Возле дома Клавы Желтоножкиной преступник огляделся по сторонам — никого… Только одинокий фонарь тускло светил в конце улицы, отбрасывая на землю длинную таинственную тень. Преступник нырнул в заросли сирени перед домом Желтоножкиных и открыл калитку.
Окна в Клавином доме были закрыты ставнями, хотя было лето и в палисадниках томно пахли цветы ночной красавицы и все жители поселка Гусиха спали при открытых окнах. Единственный путь в избу — через дверь.
— Ух-ух-ух! — проухал филином преступник, поднявшись на крыльцо.
— У-ух… — отозвалось в конце улицы.
В доме же было тихо, только завозились куры на насесте в тесном сарае.
Преступник явно нервничал. Он посветил на дверь — она оказалась хлипкой, фанерной, щели в палец величиной. Из щелей пахло солеными огурцами и керосином. Преступник поднажал, снял дверь с петель и прислонил к перилам крыльца. Запоздало звякнул здоровенный крюк.
— Кошмар! — сердито прошептал преступник и, прежде чем ступить на полосатый половик, вынул из кармана план избы, бросил взгляд на квадраты комнат, где кружочком была обозначена кровать бабы Клавы, а крестом — предмет, который надо было украсть. Крестик и кружочек находились далеко друг от друга. Клава Желтоножкина спала в угловой комнате, увешанной коврами. Преступника же интересовала горница.
Никто не услышал, как на полосатый половик ступил незваный гость. Клавин муж, дед Ваня, даже летом спал на полатях, укрывшись овчинным тулупом. К тому же был он глуховат, не опасен, поэтому не обозначался на плане ни крестиком, ни кружочком. Внук Желтоножкиных Димка — неслух и пятиклассник — спал на раскладушке так крепко, что, как говорится, хоть из пушек пали.
В открытую дверь прокрался ветер. Зашевелились занавески на окнах.
Преступник вздохнул. Таким тяжелым был этот вздох, что если бы его взвесить после этого вздоха, он стал бы легче примерно на килограмм.
Узкий луч фонарика высветил бок самовара, зеркало в старинной раме, старый телевизор, накрытый вышитой салфеткой. На телевизоре стояла копилка — глиняная кошка. Монеты даже не звякнули, когда преступник переставил кошку на подоконник.

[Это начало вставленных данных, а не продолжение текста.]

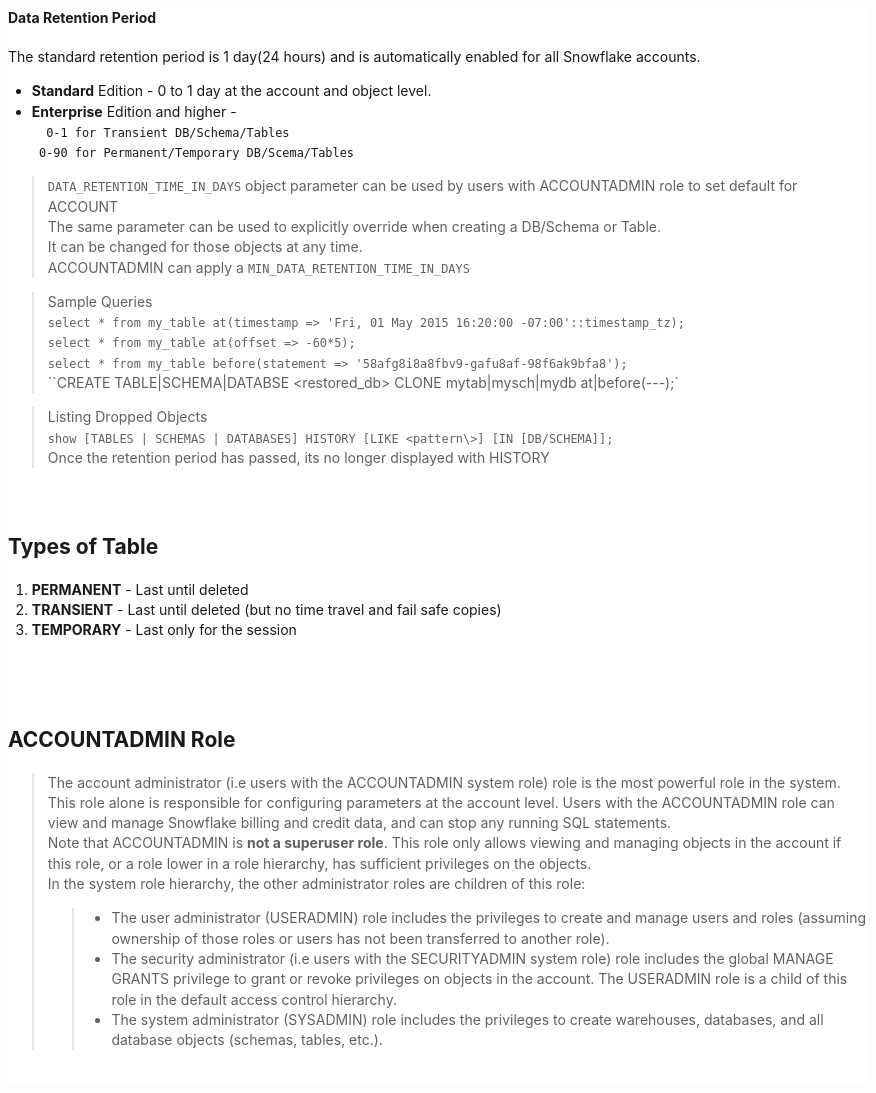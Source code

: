#### Data Retention Period  
The standard retention period is 1 day(24 hours) and is automatically enabled for all Snowflake accounts.
- **Standard** Edition - 0 to 1 day at the account and object level.
- **Enterprise** Edition and higher -  
`  0-1 for Transient DB/Schema/Tables`  
` 0-90 for Permanent/Temporary DB/Scema/Tables`

> `DATA_RETENTION_TIME_IN_DAYS` object parameter can be used by users with ACCOUNTADMIN role to set default for ACCOUNT  
The same parameter can be used to explicitly override when creating a DB/Schema or Table.  
It can be changed for those objects at any time.  
ACCOUNTADMIN can apply a `MIN_DATA_RETENTION_TIME_IN_DAYS`

> Sample Queries  
`select * from my_table at(timestamp => 'Fri, 01 May 2015 16:20:00 -07:00'::timestamp_tz);`  
`select * from my_table at(offset => -60*5);`  
`select * from my_table before(statement => '58afg8i8a8fbv9-gafu8af-98f6ak9bfa8');`  
``CREATE TABLE|SCHEMA|DATABSE <restored_db\> CLONE mytab|mysch|mydb at|before(---);`  

> Listing Dropped Objects  
`show [TABLES | SCHEMAS | DATABASES] HISTORY [LIKE <pattern\>] [IN [DB/SCHEMA]];`  
Once the retention period has passed, its no longer displayed with HISTORY
  
<br />

## Types of Table
1. **PERMANENT** - Last until deleted
1. **TRANSIENT** - Last until deleted (but no time travel and fail safe copies)
1. **TEMPORARY** - Last only for the session
<br />
<br />

## ACCOUNTADMIN Role
>The account administrator (i.e users with the ACCOUNTADMIN system role) role is the most powerful role in the system. This role alone is responsible for configuring parameters at the account level. Users with the ACCOUNTADMIN role can view and manage Snowflake billing and credit data, and can stop any running SQL statements.  
Note that ACCOUNTADMIN is **not a superuser role**. This role only allows viewing and managing objects in the account if this role, or a role lower in a role hierarchy, has sufficient privileges on the objects.  
In the system role hierarchy, the other administrator roles are children of this role:  
>>- The user administrator (USERADMIN) role includes the privileges to create and manage users and roles (assuming ownership of those roles or users has not been transferred to another role).  
>>- The security administrator (i.e users with the SECURITYADMIN system role) role includes the global MANAGE GRANTS privilege to grant or revoke privileges on objects in the account. The USERADMIN role is a child of this role in the default access control hierarchy.  
>>- The system administrator (SYSADMIN) role includes the privileges to create warehouses, databases, and all database objects (schemas, tables, etc.).  

<br />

Монет в копилке было по самые кошачьи уши.
Незнакомец обхватил телевизор обеими руками, прижал к животу и только собрался приподнять с тумбочки, как его оглушил резкий шершавый звук. Будто щелкнул замок охотничьего ружья. Не дед ли Ваня залег с ружьем на печке? Заныло то место под лопаткой, куда сейчас должна была вонзиться пуля. Но вместо выстрела раздался хриплый голос кукушки. Часы начали бить полночь.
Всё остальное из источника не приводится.